# Assigned task
Set down the complete data exactly as it appears below.

# Source information
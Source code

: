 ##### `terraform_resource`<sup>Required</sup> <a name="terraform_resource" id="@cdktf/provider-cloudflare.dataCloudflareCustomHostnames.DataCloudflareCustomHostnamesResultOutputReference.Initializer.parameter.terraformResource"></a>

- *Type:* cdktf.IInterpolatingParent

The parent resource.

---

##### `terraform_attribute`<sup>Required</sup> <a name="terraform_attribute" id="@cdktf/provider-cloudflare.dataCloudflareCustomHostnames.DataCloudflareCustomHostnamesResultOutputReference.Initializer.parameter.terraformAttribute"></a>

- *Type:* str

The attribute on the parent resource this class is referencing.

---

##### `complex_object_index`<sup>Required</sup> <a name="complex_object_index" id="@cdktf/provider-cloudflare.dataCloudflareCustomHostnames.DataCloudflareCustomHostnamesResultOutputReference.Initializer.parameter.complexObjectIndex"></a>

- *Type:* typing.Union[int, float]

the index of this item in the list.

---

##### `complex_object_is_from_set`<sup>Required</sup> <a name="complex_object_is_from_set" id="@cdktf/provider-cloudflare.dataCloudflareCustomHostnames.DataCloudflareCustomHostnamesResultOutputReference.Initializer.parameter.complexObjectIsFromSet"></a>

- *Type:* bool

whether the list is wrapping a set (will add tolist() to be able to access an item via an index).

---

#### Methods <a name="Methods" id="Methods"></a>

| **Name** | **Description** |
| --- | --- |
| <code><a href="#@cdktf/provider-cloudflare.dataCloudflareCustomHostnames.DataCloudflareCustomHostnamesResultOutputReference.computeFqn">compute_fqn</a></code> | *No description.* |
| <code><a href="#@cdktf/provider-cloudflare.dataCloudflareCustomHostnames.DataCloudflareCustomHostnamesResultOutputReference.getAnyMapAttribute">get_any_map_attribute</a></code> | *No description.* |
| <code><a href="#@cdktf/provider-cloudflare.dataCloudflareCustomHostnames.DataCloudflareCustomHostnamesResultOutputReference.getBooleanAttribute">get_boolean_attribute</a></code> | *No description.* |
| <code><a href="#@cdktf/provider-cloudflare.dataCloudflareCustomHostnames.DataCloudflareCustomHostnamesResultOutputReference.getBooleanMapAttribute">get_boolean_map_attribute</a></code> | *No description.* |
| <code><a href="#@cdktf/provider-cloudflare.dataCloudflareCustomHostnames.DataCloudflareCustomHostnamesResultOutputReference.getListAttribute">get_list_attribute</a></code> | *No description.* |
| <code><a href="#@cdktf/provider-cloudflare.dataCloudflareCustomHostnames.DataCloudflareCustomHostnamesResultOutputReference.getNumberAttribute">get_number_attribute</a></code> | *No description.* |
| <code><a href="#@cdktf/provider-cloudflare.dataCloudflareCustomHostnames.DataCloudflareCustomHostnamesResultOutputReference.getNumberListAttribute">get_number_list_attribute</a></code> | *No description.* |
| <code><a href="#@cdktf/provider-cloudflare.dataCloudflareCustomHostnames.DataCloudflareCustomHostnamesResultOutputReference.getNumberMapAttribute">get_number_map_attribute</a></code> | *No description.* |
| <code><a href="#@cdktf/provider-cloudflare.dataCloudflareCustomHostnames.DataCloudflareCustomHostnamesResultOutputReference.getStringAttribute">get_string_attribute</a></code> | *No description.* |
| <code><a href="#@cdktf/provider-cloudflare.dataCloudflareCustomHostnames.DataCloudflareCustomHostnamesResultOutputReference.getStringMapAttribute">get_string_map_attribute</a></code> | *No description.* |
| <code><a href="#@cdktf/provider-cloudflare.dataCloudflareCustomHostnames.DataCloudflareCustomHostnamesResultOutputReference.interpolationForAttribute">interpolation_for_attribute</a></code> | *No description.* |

# Task output
Source code

: ##### `terraform_resource`<sup>Required</sup> <a name="terraform_resource" id="@cdktf/provider-cloudflare.dataCloudflareCustomHostnames.DataCloudflareCustomHostnamesResultOutputReference.Initializer.parameter.terraformResource"></a>

- *Type:* cdktf.IInterpolatingParent

The parent resource.

---

##### `terraform_attribute`<sup>Required</sup> <a name="terraform_attribute" id="@cdktf/provider-cloudflare.dataCloudflareCustomHostnames.DataCloudflareCustomHostnamesResultOutputReference.Initializer.parameter.terraformAttribute"></a>

- *Type:* str

The attribute on the parent resource this class is referencing.

---

##### `complex_object_index`<sup>Required</sup> <a name="complex_object_index" id="@cdktf/provider-cloudflare.dataCloudflareCustomHostnames.DataCloudflareCustomHostnamesResultOutputReference.Initializer.parameter.complexObjectIndex"></a>

- *Type:* typing.Union[int, float]

the index of this item in the list.

---

##### `complex_object_is_from_set`<sup>Required</sup> <a name="complex_object_is_from_set" id="@cdktf/provider-cloudflare.dataCloudflareCustomHostnames.DataCloudflareCustomHostnamesResultOutputReference.Initializer.parameter.complexObjectIsFromSet"></a>

- *Type:* bool

whether the list is wrapping a set (will add tolist() to be able to access an item via an index).

---

#### Methods <a name="Methods" id="Methods"></a>

| **Name** | **Description** |
| --- | --- |
| <code><a href="#@cdktf/provider-cloudflare.dataCloudflareCustomHostnames.DataCloudflareCustomHostnamesResultOutputReference.computeFqn">compute_fqn</a></code> | *No description.* |
| <code><a href="#@cdktf/provider-cloudflare.dataCloudflareCustomHostnames.DataCloudflareCustomHostnamesResultOutputReference.getAnyMapAttribute">get_any_map_attribute</a></code> | *No description.* |
| <code><a href="#@cdktf/provider-cloudflare.dataCloudflareCustomHostnames.DataCloudflareCustomHostnamesResultOutputReference.getBooleanAttribute">get_boolean_attribute</a></code> | *No description.* |
| <code><a href="#@cdktf/provider-cloudflare.dataCloudflareCustomHostnames.DataCloudflareCustomHostnamesResultOutputReference.getBooleanMapAttribute">get_boolean_map_attribute</a></code> | *No description.* |
| <code><a href="#@cdktf/provider-cloudflare.dataCloudflareCustomHostnames.DataCloudflareCustomHostnamesResultOutputReference.getListAttribute">get_list_attribute</a></code> | *No description.* |
| <code><a href="#@cdktf/provider-cloudflare.dataCloudflareCustomHostnames.DataCloudflareCustomHostnamesResultOutputReference.getNumberAttribute">get_number_attribute</a></code> | *No description.* |
| <code><a href="#@cdktf/provider-cloudflare.dataCloudflareCustomHostnames.DataCloudflareCustomHostnamesResultOutputReference.getNumberListAttribute">get_number_list_attribute</a></code> | *No description.* |
| <code><a href="#@cdktf/provider-cloudflare.dataCloudflareCustomHostnames.DataCloudflareCustomHostnamesResultOutputReference.getNumberMapAttribute">get_number_map_attribute</a></code> | *No description.* |
| <code><a href="#@cdktf/provider-cloudflare.dataCloudflareCustomHostnames.DataCloudflareCustomHostnamesResultOutputReference.getStringAttribute">get_string_attribute</a></code> | *No description.* |
| <code><a href="#@cdktf/provider-cloudflare.dataCloudflareCustomHostnames.DataCloudflareCustomHostnamesResultOutputReference.getStringMapAttribute">get_string_map_attribute</a></code> | *No description.* |
| <code><a href="#@cdktf/provider-cloudflare.dataCloudflareCustomHostnames.DataCloudflareCustomHostnamesResultOutputReference.interpolationForAttribute">interpolation_for_attribute</a></code> | *No description.* |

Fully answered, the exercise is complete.